By Ellen McGirt
October 31, 2016

A new study may offer diversity experts a new framework for designing anti-discrimination remedies in the workplace and beyond. (Paywalled, but worth it.) The bottom line: What matters most is whether or not people believe that bias or discrimination is intentional or unintentional. And that makes it a leadership issue.

The study was conducted by Nir Halevy, associate professor of organizational behavior at Stanford Graduate School of Business with three coauthors, Evan Apfelbaum and Rebecca Grunberg of MIT and Sonia Kang of the University of Toronto.
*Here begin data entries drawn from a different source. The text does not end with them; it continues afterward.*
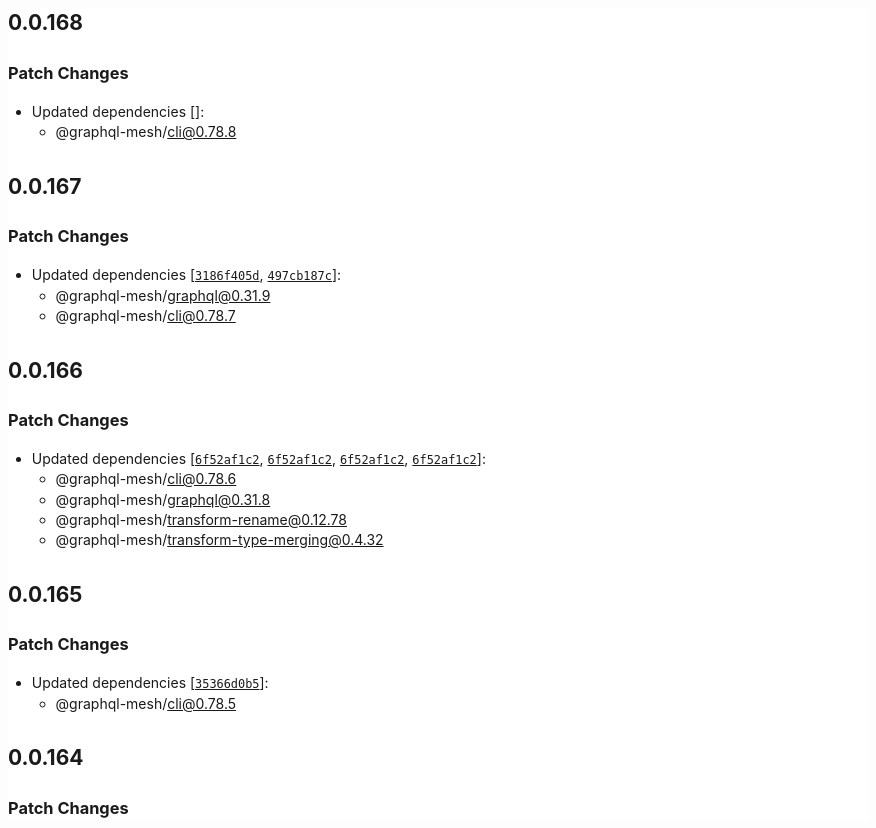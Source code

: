 ## 0.0.168

### Patch Changes

- Updated dependencies []:
  - @graphql-mesh/cli@0.78.8

## 0.0.167

### Patch Changes

- Updated dependencies
  [[`3186f405d`](https://github.com/Urigo/graphql-mesh/commit/3186f405deb03985f8816e2e481103244a2e7202),
  [`497cb187c`](https://github.com/Urigo/graphql-mesh/commit/497cb187c08540d31570ca618a70195518e5d9ae)]:
  - @graphql-mesh/graphql@0.31.9
  - @graphql-mesh/cli@0.78.7

## 0.0.166

### Patch Changes

- Updated dependencies
  [[`6f52af1c2`](https://github.com/Urigo/graphql-mesh/commit/6f52af1c2d6bf0a9de555a4d535b459ff2d8987f),
  [`6f52af1c2`](https://github.com/Urigo/graphql-mesh/commit/6f52af1c2d6bf0a9de555a4d535b459ff2d8987f),
  [`6f52af1c2`](https://github.com/Urigo/graphql-mesh/commit/6f52af1c2d6bf0a9de555a4d535b459ff2d8987f),
  [`6f52af1c2`](https://github.com/Urigo/graphql-mesh/commit/6f52af1c2d6bf0a9de555a4d535b459ff2d8987f)]:
  - @graphql-mesh/cli@0.78.6
  - @graphql-mesh/graphql@0.31.8
  - @graphql-mesh/transform-rename@0.12.78
  - @graphql-mesh/transform-type-merging@0.4.32

## 0.0.165

### Patch Changes

- Updated dependencies
  [[`35366d0b5`](https://github.com/Urigo/graphql-mesh/commit/35366d0b585a7d25d75f493648b6a679a876ec2a)]:
  - @graphql-mesh/cli@0.78.5

## 0.0.164

### Patch Changes
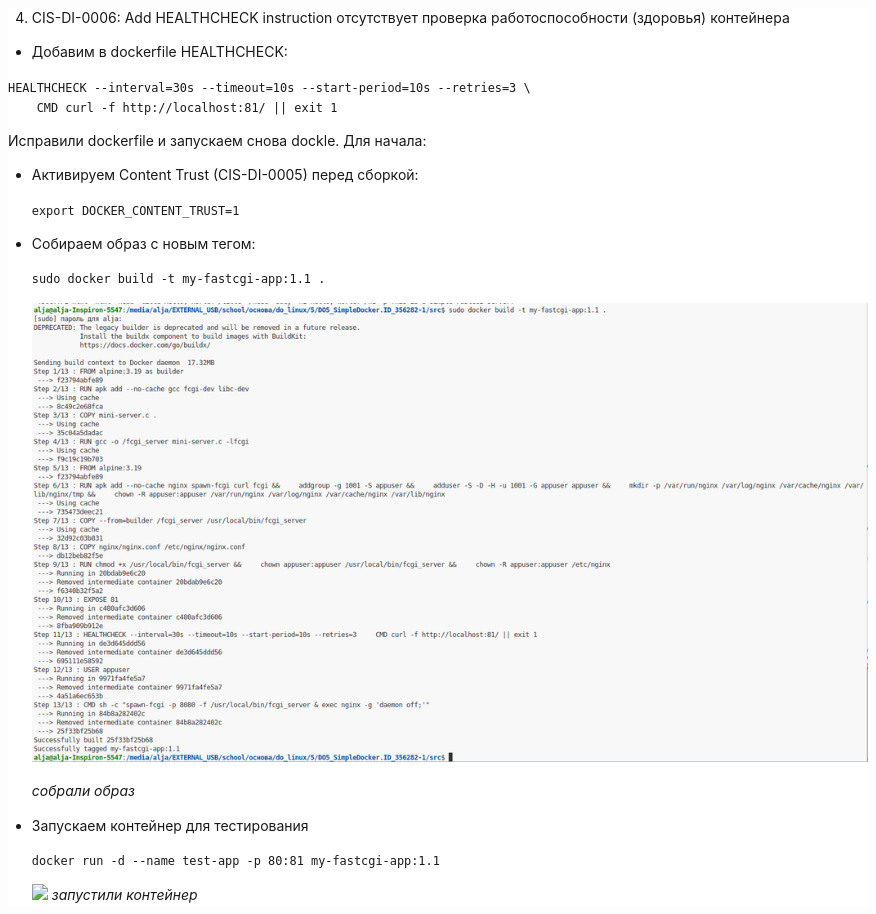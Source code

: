   4. CIS-DI-0006: Add HEALTHCHECK instruction
  отсутствует проверка работоспособности (здоровья) контейнера

  + Добавим в dockerfile HEALTHCHECK:
  ```
  HEALTHCHECK --interval=30s --timeout=10s --start-period=10s --retries=3 \
      CMD curl -f http://localhost:81/ || exit 1
  ```

  Исправили dockerfile и запускаем снова dockle. Для начала:

+ Активируем Content Trust (CIS-DI-0005) перед сборкой:
  ```
  export DOCKER_CONTENT_TRUST=1
  ```
+ Собираем образ с новым тегом:
  ```
  sudo docker build -t my-fastcgi-app:1.1 .
  ```
  ![](img/build-d05.png)
  
  *собрали образ*

+ Запускаем контейнер для тестирования
  ```
  docker run -d --name test-app -p 80:81 my-fastcgi-app:1.1
  ```

  ![](img/docker05.png)
  *запустили контейнер*
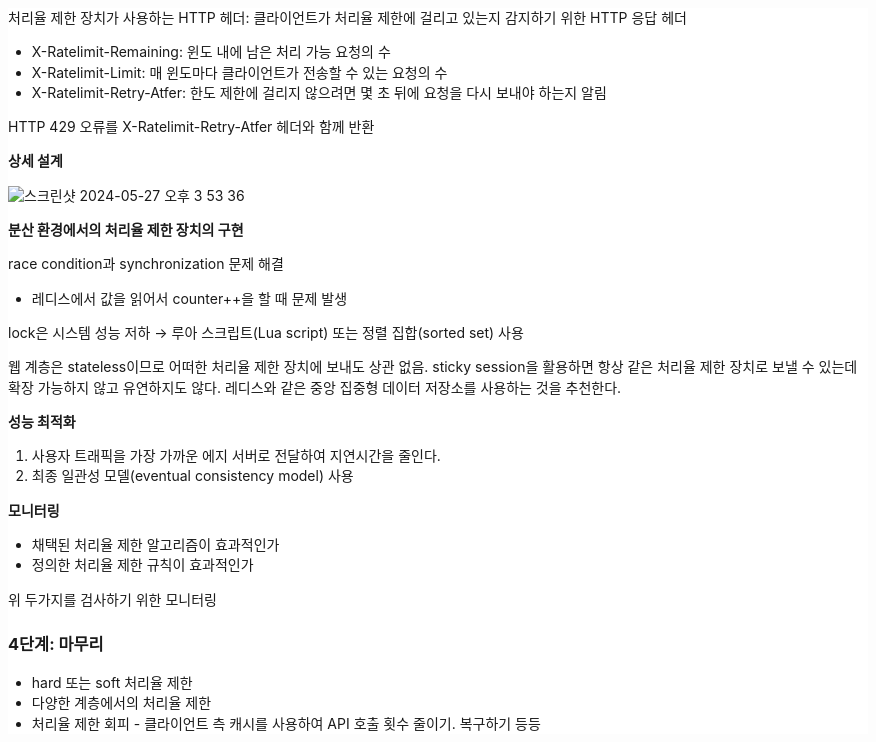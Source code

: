 처리율 제한 장치가 사용하는 HTTP 헤더: 클라이언트가 처리율 제한에 걸리고 있는지 감지하기 위한 HTTP 응답 헤더

- X-Ratelimit-Remaining: 윈도 내에 남은 처리 가능 요청의 수
- X-Ratelimit-Limit: 매 윈도마다 클라이언트가 전송할 수 있는 요청의 수
- X-Ratelimit-Retry-Atfer: 한도 제한에 걸리지 않으려면 몇 초 뒤에 요청을 다시 보내야 하는지 알림

HTTP 429 오류를 X-Ratelimit-Retry-Atfer 헤더와 함께 반환

**상세 설계**

<img width="573" alt="스크린샷 2024-05-27 오후 3 53 36" src="https://github.com/aws-cloud-clubs/2024-khu-study/assets/56192209/e0693ba2-44c3-4778-972d-bc72e3780a1e">

**분산 환경에서의 처리율 제한 장치의 구현**

race condition과 synchronization 문제 해결

- 레디스에서 값을 읽어서 counter++을 할 때 문제 발생

lock은 시스템 성능 저하 → 루아 스크립트(Lua script) 또는 정렬 집합(sorted set) 사용

웹 계층은 stateless이므로 어떠한 처리율 제한 장치에 보내도 상관 없음. sticky session을 활용하면 항상 같은 처리율 제한 장치로 보낼 수 있는데 확장 가능하지 않고 유연하지도 않다. 레디스와 같은 중앙 집중형 데이터 저장소를 사용하는 것을 추천한다.

**성능 최적화**

1. 사용자 트래픽을 가장 가까운 에지 서버로 전달하여 지연시간을 줄인다.
2. 최종 일관성 모델(eventual consistency model) 사용

**모니터링**

- 채택된 처리율 제한 알고리즘이 효과적인가
- 정의한 처리율 제한 규칙이 효과적인가

위 두가지를 검사하기 위한 모니터링

### 4단계: 마무리

- hard 또는 soft 처리율 제한
- 다양한 계층에서의 처리율 제한
- 처리율 제한 회피 - 클라이언트 측 캐시를 사용하여 API 호출 횟수 줄이기. 복구하기 등등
It’s part of a growing body of research that’s designed to dig more deeply into the human perceptions of race and difference, in the hopes that we can all just get along.

They believe a framework called, “perceived intentionality of racial discrimination” (PIRD), can help predict whether people will be open to one of two primary ways of addressing racial issues.

If the discrimination is believed to come from ignorance, then multicultural solutions which encourage people to explore the unique aspects of different cultures through exposure and education – like conferences or anti-bias training – will be better received. From the study: “Multicultural messages implicitly presume that individuals and institutions want to be egalitarian—that they are not intentionally discriminating, and that they would act to rectify their biases if made aware of them.”

But, if the discrimination is believed to be intentional, then colorblindness, which encourages people to ignore racial differences and focus on “a common purpose,” will be a preferred approach. “From this view, the perceived source of discrimination is racial antipathy and conflict in which individuals and institutions, when left to their own devices, will consciously use racial differences as a basis for unequal judgment, treatment, and access to resources.” Requiring some sort of uniform, or masking identities in hiring scenarios are two possible examples.

The authors believe that leaders need to become open to an a la carte approach to inclusion. “Many people have a strong belief that one size fits all when it comes to improving race relations in the U.S.,” Nir Halevy told the Stanford University Business School. “Understanding people’s perceptions allows us to help people by recommending an approach that is more likely to be effective for improving race relations.”

The study explores other research that explores the ease with which people were able to talk about difficult topics, like Michael Brown’s death in Ferguson, or a damage award in a discrimination case. Just the possibility of intentional discrimination – true racism – makes people very uncomfortable. In the cases where discrimination was perceived to be intentional, focusing on differences would be “pouring gasoline on the fire,” said participants.

I’m not sure what that says about the level of courage adults need to muster to collectively think through complex issues like race, work, and society. But what strikes me about this research is that it requires a leader, at a very basic level, to understand the hearts of the people they serve. “The more that leaders understand what people see as the root of the problem — malice or ignorance — the more likely they are to come up with effective solutions,” say the authors.

Whether they choose colorblindness, multiculturalism or a third way, having employees feel engaged – and truly heard – on the subject of race, is the most important framework of all.